YOUR TASK: The records below hold a stretch from the line with "Caso: Gerardo Widauski y otro" through the line with "Lima Metropolitana; por"; return exactly those lines, ends included, and nothing more.

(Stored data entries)
*****
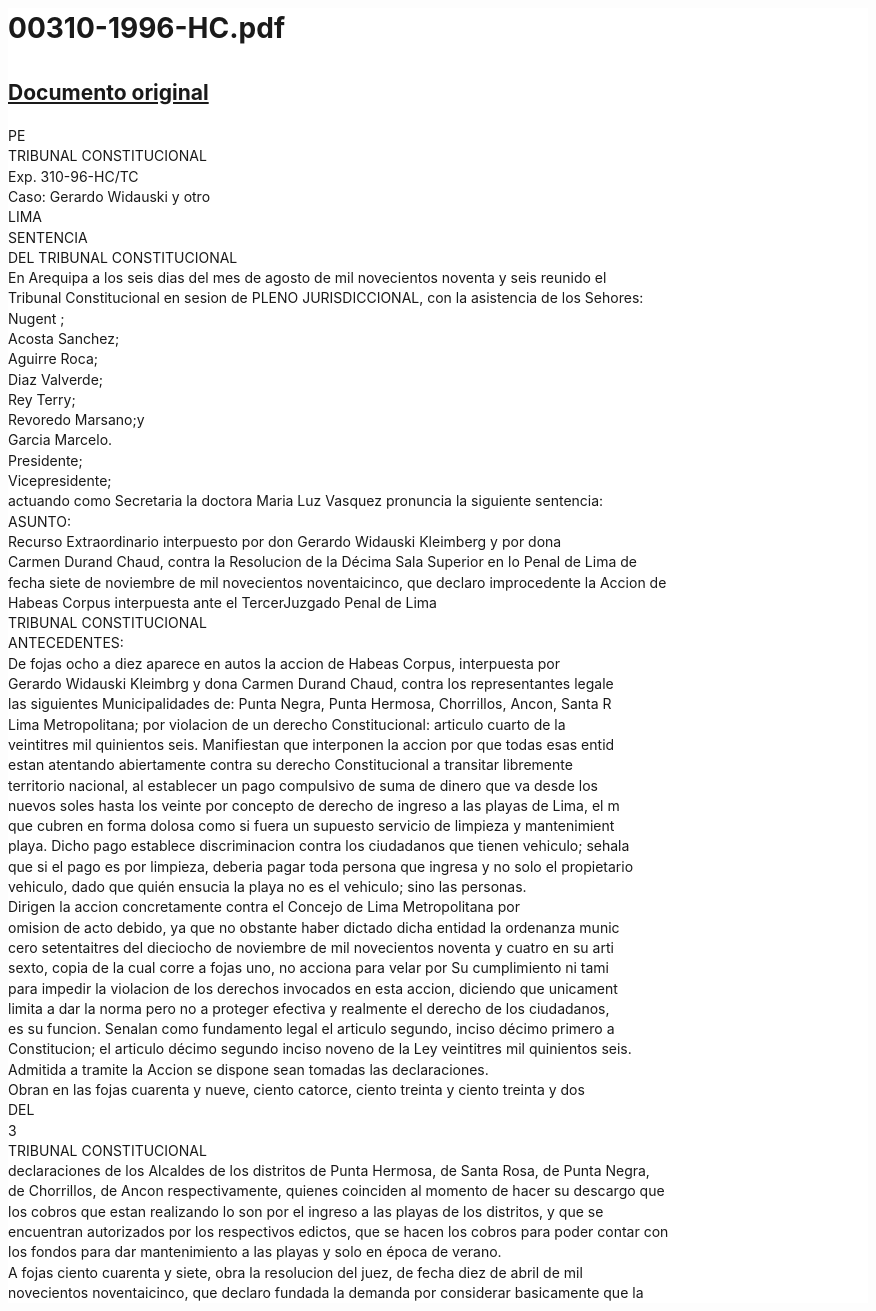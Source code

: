 
00310-1996-HC.pdf
=================
  
[Documento original](https://tc.gob.pe/jurisprudencia/1996/00310-1996-HC.pdf)  
---  
PE  
TRIBUNAL CONSTITUCIONAL  
Exp. 310-96-HC/TC  
Caso: Gerardo Widauski y otro  
LIMA  
SENTENCIA  
DEL TRIBUNAL CONSTITUCIONAL  
En Arequipa a los seis dias del mes de agosto de mil novecientos noventa y seis reunido el  
Tribunal Constitucional en sesion de PLENO JURISDICCIONAL, con la asistencia de los Sehores:  
Nugent ;  
Acosta Sanchez;  
Aguirre Roca;  
Diaz Valverde;  
Rey Terry;  
Revoredo Marsano;y  
Garcia Marcelo.  
Presidente;  
Vicepresidente;  
actuando como Secretaria la doctora Maria Luz Vasquez pronuncia la siguiente sentencia:  
ASUNTO:  
Recurso Extraordinario interpuesto por don Gerardo Widauski Kleimberg y por dona  
Carmen Durand Chaud, contra la Resolucion de la Décima Sala Superior en lo Penal de Lima de  
fecha siete de noviembre de mil novecientos noventaicinco, que declaro improcedente la Accion de  
Habeas Corpus interpuesta ante el TercerJuzgado Penal de Lima  
TRIBUNAL CONSTITUCIONAL  
ANTECEDENTES:  
De fojas ocho a diez aparece en autos la accion de Habeas Corpus, interpuesta por  
Gerardo Widauski Kleimbrg y dona Carmen Durand Chaud, contra los representantes legale  
las siguientes Municipalidades de: Punta Negra, Punta Hermosa, Chorrillos, Ancon, Santa R  
Lima Metropolitana; por violacion de un derecho Constitucional: articulo cuarto de la  
veintitres mil quinientos seis. Manifiestan que interponen la accion por que todas esas entid  
estan atentando abiertamente contra su derecho Constitucional a transitar libremente  
territorio nacional, al establecer un pago compulsivo de suma de dinero que va desde los  
nuevos soles hasta los veinte por concepto de derecho de ingreso a las playas de Lima, el m  
que cubren en forma dolosa como si fuera un supuesto servicio de limpieza y mantenimient  
playa. Dicho pago establece discriminacion contra los ciudadanos que tienen vehiculo; sehala  
que si el pago es por limpieza, deberia pagar toda persona que ingresa y no solo el propietario  
vehiculo, dado que quién ensucia la playa no es el vehiculo; sino las personas.  
Dirigen la accion concretamente contra el Concejo de Lima Metropolitana por  
omision de acto debido, ya que no obstante haber dictado dicha entidad la ordenanza munic  
cero setentaitres del dieciocho de noviembre de mil novecientos noventa y cuatro en su arti  
sexto, copia de la cual corre a fojas uno, no acciona para velar por Su cumplimiento ni tami  
para impedir la violacion de los derechos invocados en esta accion, diciendo que unicament  
limita a dar la norma pero no a proteger efectiva y realmente el derecho de los ciudadanos,  
es su funcion. Senalan como fundamento legal el articulo segundo, inciso décimo primero a  
Constitucion; el articulo décimo segundo inciso noveno de la Ley veintitres mil quinientos seis.  
Admitida a tramite la Accion se dispone sean tomadas las declaraciones.  
Obran en las fojas cuarenta y nueve, ciento catorce, ciento treinta y ciento treinta y dos  
DEL  
3  
TRIBUNAL CONSTITUCIONAL  
declaraciones de los Alcaldes de los distritos de Punta Hermosa, de Santa Rosa, de Punta Negra,  
de Chorrillos, de Ancon respectivamente, quienes coinciden al momento de hacer su descargo que  
los cobros que estan realizando lo son por el ingreso a las playas de los distritos, y que se  
encuentran autorizados por los respectivos edictos, que se hacen los cobros para poder contar con  
los fondos para dar mantenimiento a las playas y solo en época de verano.  
A fojas ciento cuarenta y siete, obra la resolucion del juez, de fecha diez de abril de mil  
novecientos noventaicinco, que declaro fundada la demanda por considerar basicamente que la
*****
RESULT FOR THIS TASK:
Caso: Gerardo Widauski y otro  
LIMA  
SENTENCIA  
DEL TRIBUNAL CONSTITUCIONAL  
En Arequipa a los seis dias del mes de agosto de mil novecientos noventa y seis reunido el  
Tribunal Constitucional en sesion de PLENO JURISDICCIONAL, con la asistencia de los Sehores:  
Nugent ;  
Acosta Sanchez;  
Aguirre Roca;  
Diaz Valverde;  
Rey Terry;  
Revoredo Marsano;y  
Garcia Marcelo.  
Presidente;  
Vicepresidente;  
actuando como Secretaria la doctora Maria Luz Vasquez pronuncia la siguiente sentencia:  
ASUNTO:  
Recurso Extraordinario interpuesto por don Gerardo Widauski Kleimberg y por dona  
Carmen Durand Chaud, contra la Resolucion de la Décima Sala Superior en lo Penal de Lima de  
fecha siete de noviembre de mil novecientos noventaicinco, que declaro improcedente la Accion de  
Habeas Corpus interpuesta ante el TercerJuzgado Penal de Lima  
TRIBUNAL CONSTITUCIONAL  
ANTECEDENTES:  
De fojas ocho a diez aparece en autos la accion de Habeas Corpus, interpuesta por  
Gerardo Widauski Kleimbrg y dona Carmen Durand Chaud, contra los representantes legale  
las siguientes Municipalidades de: Punta Negra, Punta Hermosa, Chorrillos, Ancon, Santa R  
Lima Metropolitana; por violacion de un derecho Constitucional: articulo cuarto de la  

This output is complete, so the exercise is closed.